# [Exercise description]
Where the records below show a line containing "v1.42 (09/12/2003)", start copying; end with the line containing "-NEW: create a", and copy it too.

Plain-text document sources
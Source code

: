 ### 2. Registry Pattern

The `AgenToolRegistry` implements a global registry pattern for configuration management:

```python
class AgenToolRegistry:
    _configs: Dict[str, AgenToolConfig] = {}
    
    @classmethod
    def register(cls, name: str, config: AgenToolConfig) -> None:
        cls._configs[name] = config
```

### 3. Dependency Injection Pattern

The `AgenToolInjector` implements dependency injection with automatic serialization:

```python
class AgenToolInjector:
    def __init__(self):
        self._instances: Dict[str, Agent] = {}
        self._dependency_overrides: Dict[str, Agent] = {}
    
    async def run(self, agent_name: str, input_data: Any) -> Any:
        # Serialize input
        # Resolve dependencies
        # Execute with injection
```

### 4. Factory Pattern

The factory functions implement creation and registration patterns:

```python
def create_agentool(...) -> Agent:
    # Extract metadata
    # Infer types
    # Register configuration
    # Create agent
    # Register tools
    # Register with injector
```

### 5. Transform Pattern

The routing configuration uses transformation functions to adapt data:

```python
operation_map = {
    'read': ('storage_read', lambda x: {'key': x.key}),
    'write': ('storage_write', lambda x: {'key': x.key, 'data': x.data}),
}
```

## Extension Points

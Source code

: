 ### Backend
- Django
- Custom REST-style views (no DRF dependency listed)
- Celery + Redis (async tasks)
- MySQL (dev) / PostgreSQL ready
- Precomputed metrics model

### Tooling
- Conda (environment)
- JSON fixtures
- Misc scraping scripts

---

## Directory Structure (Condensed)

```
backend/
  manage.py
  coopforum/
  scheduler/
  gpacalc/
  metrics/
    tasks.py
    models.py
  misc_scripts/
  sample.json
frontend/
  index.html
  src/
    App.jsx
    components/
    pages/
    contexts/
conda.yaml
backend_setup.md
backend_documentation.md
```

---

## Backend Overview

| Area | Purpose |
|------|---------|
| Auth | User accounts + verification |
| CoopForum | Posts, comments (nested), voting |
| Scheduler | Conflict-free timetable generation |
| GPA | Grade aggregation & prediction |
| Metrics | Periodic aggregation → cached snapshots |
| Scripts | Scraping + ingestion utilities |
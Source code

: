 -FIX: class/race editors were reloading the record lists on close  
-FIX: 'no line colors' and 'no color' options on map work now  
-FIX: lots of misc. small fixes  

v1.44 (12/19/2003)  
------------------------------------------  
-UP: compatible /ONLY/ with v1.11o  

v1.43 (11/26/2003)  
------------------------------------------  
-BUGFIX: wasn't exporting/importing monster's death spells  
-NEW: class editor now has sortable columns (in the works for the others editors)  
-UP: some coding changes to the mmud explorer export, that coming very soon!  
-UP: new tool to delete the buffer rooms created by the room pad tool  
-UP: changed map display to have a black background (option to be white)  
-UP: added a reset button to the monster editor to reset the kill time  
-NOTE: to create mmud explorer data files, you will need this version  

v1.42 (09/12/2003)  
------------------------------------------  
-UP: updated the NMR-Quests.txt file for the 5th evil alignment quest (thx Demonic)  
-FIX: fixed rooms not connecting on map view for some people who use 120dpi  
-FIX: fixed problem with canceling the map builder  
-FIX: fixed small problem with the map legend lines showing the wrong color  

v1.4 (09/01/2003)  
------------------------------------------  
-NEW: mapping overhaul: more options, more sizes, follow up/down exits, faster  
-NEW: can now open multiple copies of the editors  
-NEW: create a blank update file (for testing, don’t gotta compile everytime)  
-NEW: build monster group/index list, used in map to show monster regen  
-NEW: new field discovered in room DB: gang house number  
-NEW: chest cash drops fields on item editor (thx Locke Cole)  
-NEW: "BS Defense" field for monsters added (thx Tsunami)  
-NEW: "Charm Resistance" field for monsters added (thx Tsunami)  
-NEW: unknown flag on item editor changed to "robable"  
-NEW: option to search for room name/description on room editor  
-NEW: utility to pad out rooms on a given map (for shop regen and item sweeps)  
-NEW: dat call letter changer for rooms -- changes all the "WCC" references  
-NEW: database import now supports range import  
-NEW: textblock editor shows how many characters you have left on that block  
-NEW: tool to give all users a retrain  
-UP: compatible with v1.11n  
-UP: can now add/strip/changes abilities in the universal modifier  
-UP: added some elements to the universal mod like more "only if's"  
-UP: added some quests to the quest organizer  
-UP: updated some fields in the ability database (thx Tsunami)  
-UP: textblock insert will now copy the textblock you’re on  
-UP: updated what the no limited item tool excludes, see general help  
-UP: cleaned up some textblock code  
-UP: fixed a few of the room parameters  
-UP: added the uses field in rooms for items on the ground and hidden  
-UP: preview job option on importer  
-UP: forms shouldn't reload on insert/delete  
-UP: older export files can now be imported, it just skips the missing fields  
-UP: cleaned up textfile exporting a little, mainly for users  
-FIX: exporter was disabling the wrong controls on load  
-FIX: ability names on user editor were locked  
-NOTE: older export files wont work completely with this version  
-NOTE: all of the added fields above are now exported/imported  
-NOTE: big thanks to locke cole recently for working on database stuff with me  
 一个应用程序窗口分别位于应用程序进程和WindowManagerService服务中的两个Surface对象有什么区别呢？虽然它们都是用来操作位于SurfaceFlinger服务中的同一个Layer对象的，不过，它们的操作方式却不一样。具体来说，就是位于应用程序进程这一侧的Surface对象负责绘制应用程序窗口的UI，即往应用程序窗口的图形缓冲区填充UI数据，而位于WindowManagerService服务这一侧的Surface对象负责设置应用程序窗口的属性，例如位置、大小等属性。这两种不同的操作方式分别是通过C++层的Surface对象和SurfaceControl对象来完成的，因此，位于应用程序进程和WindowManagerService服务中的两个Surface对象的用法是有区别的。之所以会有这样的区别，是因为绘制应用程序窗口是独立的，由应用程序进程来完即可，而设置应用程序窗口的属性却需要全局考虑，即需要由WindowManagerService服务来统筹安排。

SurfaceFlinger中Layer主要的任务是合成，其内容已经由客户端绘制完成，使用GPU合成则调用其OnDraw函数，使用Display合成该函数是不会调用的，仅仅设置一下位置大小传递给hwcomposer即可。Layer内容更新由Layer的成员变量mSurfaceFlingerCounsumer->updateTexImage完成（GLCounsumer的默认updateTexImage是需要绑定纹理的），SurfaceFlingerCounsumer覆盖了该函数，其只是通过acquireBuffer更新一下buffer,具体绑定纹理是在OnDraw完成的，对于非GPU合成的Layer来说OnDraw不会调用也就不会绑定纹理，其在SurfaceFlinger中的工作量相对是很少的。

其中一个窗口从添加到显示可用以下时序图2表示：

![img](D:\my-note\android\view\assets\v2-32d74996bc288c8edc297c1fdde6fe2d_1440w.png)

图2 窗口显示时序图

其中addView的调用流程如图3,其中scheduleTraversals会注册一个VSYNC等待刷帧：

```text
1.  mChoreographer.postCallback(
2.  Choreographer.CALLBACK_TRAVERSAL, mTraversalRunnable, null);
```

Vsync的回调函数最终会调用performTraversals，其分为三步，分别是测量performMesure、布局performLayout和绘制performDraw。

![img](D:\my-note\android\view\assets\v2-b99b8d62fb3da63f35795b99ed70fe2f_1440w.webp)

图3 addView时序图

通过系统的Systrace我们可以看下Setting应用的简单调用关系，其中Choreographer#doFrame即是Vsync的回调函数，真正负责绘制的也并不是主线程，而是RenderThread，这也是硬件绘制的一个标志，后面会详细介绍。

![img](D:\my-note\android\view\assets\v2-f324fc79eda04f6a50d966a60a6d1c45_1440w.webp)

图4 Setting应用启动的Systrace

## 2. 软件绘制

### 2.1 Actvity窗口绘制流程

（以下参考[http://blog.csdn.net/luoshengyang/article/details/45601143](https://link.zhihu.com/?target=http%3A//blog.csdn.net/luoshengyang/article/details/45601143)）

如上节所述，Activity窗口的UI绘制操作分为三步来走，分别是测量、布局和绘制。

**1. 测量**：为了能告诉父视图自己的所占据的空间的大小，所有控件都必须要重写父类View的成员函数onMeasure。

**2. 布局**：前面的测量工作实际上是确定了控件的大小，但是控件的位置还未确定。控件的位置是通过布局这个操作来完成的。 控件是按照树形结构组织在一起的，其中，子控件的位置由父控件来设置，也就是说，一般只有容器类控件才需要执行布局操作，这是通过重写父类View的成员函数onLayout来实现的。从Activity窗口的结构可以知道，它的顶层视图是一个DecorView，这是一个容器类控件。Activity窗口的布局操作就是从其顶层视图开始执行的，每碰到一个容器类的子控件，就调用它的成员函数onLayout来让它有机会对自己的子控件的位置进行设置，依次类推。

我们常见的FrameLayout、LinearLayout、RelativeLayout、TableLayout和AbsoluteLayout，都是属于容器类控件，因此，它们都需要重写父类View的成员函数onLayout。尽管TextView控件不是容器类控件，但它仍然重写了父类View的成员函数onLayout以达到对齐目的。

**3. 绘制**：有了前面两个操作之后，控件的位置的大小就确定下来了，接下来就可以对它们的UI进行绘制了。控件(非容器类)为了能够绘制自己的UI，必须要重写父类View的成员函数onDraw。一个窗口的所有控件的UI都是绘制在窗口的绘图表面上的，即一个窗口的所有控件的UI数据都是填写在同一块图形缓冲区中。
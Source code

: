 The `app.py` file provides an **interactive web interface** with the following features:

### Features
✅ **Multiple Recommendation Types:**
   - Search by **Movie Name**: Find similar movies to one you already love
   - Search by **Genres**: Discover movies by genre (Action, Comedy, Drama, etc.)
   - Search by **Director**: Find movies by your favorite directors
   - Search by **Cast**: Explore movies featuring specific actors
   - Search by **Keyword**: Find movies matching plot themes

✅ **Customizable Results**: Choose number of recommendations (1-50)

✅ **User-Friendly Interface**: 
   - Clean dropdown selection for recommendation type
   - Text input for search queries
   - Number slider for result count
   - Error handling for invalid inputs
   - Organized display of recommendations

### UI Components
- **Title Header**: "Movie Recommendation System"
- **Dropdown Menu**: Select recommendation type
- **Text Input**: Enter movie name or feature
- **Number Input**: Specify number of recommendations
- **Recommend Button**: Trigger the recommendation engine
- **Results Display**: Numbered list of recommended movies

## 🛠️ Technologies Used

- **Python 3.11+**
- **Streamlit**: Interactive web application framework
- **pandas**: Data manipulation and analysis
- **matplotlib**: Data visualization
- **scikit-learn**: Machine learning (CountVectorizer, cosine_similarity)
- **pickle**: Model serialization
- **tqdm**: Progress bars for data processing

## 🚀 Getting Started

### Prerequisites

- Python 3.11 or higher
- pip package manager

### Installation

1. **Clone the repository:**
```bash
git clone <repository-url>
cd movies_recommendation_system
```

# [Output of the task]
v1.42 (09/12/2003)  
------------------------------------------  
-UP: updated the NMR-Quests.txt file for the 5th evil alignment quest (thx Demonic)  
-FIX: fixed rooms not connecting on map view for some people who use 120dpi  
-FIX: fixed problem with canceling the map builder  
-FIX: fixed small problem with the map legend lines showing the wrong color  

v1.4 (09/01/2003)  
------------------------------------------  
-NEW: mapping overhaul: more options, more sizes, follow up/down exits, faster  
-NEW: can now open multiple copies of the editors  
-NEW: create a blank update file (for testing, don’t gotta compile everytime)  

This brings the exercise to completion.